Patients who have had a heart attack are seen by the specialist cardiac rehabilitation team including the dietitian to provide dietary advice and support. The first dietitian appointment is a face to face contact, followed by a group session on nutrition education.
For people with cystic fibrosis, getting the right nutrition is vital. A healthy body weight is necessary to help fight off infections, and it is important there is enough reserve energy to rely on when the person is ill.
The diet of someone with cystic fibrosis should be high in calories, as they will not be able to digest all the food they eat.
Patients with cystic fibrosis require specialised dietary advice and are seen in weekly clinics by the dietitian, with the medical team, specialist nurses and physiotherapist.
Patients who have conditions or surgery that affect their digestive (gastrointestinal) system usually have special dietary requirements. Dietitians give advice to achieve and maintain optimum nutrition and for some conditions following a specific diet reduces or eliminates a patient’s symptoms.
Patients may be seen individually by the dietitian for conditions such as Irritable Bowel Syndrome and Coeliac Disease and jointly with the multidisciplinary nutrition team for conditions such as Inflammatory Bowel Disease and Intestinal Failure.

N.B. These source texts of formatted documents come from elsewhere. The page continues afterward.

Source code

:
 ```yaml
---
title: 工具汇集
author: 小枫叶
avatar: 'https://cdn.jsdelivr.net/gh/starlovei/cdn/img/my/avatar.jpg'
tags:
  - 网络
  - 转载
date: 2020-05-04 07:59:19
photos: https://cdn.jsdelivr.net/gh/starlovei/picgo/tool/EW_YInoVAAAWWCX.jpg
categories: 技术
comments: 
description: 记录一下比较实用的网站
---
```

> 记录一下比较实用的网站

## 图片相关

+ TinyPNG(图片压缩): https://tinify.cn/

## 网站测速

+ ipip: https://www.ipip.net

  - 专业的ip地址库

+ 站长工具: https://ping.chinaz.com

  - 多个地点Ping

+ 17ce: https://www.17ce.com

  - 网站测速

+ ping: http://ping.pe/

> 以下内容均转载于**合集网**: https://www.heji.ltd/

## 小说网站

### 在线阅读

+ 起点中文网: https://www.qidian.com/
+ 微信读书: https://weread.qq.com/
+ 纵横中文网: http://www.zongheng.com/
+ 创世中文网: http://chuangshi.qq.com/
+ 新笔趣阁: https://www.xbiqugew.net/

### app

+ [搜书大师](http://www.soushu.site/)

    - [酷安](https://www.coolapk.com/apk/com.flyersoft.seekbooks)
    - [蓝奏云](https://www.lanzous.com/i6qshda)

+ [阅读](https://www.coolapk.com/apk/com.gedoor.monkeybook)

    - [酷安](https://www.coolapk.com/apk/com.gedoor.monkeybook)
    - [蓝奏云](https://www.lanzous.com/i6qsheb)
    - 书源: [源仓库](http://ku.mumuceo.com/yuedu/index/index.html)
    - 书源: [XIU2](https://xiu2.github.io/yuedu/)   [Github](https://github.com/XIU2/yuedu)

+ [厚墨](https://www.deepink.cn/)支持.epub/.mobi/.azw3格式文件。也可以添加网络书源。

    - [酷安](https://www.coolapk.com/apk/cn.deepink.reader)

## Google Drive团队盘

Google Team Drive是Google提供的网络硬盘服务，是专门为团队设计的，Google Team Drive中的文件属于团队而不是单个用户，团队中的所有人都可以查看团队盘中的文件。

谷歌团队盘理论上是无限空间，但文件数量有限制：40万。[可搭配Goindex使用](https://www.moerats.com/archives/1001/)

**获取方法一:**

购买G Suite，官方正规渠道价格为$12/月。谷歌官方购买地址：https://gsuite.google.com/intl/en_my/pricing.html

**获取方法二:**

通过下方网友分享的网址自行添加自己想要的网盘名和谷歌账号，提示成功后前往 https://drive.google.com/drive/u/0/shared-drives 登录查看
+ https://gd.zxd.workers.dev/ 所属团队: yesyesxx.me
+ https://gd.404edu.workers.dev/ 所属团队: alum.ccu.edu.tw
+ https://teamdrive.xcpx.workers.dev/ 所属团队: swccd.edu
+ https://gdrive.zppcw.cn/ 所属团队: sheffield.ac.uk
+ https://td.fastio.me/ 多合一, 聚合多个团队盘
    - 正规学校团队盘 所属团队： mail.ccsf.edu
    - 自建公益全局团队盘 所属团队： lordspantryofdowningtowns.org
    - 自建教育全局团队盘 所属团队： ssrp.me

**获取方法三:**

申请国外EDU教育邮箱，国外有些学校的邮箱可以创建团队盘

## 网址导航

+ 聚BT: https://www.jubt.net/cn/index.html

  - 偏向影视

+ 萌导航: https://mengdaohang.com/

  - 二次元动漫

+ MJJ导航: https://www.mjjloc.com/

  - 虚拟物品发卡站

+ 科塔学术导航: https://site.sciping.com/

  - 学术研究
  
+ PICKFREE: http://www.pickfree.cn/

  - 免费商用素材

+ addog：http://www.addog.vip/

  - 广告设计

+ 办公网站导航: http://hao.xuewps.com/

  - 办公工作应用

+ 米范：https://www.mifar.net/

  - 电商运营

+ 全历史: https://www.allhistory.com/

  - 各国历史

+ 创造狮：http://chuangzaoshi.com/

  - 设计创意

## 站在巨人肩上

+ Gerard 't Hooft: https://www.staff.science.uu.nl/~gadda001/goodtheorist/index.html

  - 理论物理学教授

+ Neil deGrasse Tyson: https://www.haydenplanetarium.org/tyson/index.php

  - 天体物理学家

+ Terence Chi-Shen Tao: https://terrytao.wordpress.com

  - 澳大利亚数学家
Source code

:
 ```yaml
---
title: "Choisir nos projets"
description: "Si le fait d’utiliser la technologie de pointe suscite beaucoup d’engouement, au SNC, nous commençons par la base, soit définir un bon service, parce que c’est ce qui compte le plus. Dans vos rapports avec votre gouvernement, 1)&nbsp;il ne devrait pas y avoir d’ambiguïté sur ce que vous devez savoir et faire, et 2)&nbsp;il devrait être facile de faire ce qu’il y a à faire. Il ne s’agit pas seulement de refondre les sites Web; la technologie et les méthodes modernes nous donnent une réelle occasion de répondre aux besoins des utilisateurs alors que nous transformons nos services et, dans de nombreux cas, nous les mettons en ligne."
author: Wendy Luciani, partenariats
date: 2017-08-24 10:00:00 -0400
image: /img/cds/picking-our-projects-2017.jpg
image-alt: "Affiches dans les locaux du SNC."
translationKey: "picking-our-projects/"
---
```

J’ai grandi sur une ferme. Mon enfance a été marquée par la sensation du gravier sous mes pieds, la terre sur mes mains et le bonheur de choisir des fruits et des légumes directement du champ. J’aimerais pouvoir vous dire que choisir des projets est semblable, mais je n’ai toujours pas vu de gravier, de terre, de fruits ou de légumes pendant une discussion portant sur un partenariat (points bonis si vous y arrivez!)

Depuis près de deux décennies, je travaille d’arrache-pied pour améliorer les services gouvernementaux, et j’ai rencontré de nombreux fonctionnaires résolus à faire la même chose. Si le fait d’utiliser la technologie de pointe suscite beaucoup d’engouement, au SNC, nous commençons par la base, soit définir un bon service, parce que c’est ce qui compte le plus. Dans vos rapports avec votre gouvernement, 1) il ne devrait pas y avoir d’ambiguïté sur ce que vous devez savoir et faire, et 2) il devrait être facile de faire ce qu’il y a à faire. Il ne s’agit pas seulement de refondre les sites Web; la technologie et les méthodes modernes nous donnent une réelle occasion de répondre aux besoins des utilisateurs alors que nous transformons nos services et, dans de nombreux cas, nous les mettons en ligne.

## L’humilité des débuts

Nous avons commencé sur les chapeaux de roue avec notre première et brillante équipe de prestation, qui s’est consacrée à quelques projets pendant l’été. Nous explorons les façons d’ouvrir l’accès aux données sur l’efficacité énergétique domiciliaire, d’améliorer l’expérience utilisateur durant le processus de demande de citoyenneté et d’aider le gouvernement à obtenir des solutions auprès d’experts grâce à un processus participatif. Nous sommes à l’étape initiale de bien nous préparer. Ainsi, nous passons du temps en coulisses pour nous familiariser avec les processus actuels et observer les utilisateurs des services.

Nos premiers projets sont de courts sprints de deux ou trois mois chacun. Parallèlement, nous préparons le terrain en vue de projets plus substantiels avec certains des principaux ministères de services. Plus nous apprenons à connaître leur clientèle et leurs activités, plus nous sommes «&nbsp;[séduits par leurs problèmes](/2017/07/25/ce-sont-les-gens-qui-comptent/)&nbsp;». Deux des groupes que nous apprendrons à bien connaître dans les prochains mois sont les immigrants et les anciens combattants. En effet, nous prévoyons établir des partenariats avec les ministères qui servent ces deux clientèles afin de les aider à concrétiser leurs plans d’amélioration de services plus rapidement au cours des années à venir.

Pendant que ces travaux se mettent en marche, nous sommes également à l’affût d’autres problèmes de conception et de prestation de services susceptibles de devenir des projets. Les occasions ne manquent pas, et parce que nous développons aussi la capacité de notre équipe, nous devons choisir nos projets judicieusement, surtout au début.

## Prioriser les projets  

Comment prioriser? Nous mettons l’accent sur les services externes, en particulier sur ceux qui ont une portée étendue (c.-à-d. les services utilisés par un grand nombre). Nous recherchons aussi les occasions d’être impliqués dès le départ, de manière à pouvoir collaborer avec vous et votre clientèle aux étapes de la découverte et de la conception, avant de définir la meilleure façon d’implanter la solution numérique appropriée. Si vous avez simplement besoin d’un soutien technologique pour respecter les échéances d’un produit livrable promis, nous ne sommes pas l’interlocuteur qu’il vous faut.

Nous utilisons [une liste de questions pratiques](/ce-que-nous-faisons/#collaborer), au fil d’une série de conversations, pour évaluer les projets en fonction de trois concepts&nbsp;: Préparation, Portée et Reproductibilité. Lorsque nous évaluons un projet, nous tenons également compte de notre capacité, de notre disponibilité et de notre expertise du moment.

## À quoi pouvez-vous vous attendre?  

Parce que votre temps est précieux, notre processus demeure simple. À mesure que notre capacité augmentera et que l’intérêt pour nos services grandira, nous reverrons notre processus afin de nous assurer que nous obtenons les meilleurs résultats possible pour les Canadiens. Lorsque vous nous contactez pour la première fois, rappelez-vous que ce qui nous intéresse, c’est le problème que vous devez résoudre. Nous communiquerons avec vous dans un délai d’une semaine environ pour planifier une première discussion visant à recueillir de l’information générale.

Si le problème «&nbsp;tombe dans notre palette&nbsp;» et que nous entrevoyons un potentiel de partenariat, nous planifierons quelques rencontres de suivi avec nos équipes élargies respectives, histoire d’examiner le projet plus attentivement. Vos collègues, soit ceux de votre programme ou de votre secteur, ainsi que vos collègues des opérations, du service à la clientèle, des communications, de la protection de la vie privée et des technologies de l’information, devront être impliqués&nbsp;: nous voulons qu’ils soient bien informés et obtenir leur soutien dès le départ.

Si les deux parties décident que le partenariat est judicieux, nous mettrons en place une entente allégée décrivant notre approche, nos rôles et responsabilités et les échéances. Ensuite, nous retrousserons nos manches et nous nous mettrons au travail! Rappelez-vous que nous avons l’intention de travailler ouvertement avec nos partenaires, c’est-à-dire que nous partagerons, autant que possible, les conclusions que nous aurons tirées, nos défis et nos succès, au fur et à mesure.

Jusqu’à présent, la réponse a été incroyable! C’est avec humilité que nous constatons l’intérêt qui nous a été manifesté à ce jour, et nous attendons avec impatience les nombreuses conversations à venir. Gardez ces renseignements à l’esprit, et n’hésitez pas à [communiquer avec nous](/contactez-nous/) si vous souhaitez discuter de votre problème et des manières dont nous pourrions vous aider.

The nutrition team comprises of Gastroenterologist, Nutrition Nurse Specialist, Pharmacist and Dietitian. The team also assesses patients who may need a feeding tube into their stomach or small intestine to provide nutrition and fluid if they are unable to take sufficient amounts by mouth.
Many people with cancer find that there are times when they can’t eat as much as usual, and often they lose weight.
There are lots of reasons for this: it can be related to the cancer itself, or to the side effects of different treatments. Some people find that they don’t feel hungry, or that they feel full soon after starting a meal. Other people find that food makes them feel sick (nausea), or that their treatment makes some foods taste different.
Some types of cancer make your body use up more energy, even if you’re not very active. This can make you lose weight, even though you may still be eating well.
Patients may be seen individually by the dietitian in the Oncology Outpatient department or when they attend for chemotherapy or radiotherapy or in the specialist head & neck cancer clinics.
Patients who are on anti-retroviral medication for HIV are at an increased risk of cardiovascular disease. This is because the medication can cause an increase in their cholesterol levels. Diet plays an important role in controlling cholesterol levels.
Patients with HIV require specialised dietary advice and are seen at the request of the medical and nursing team.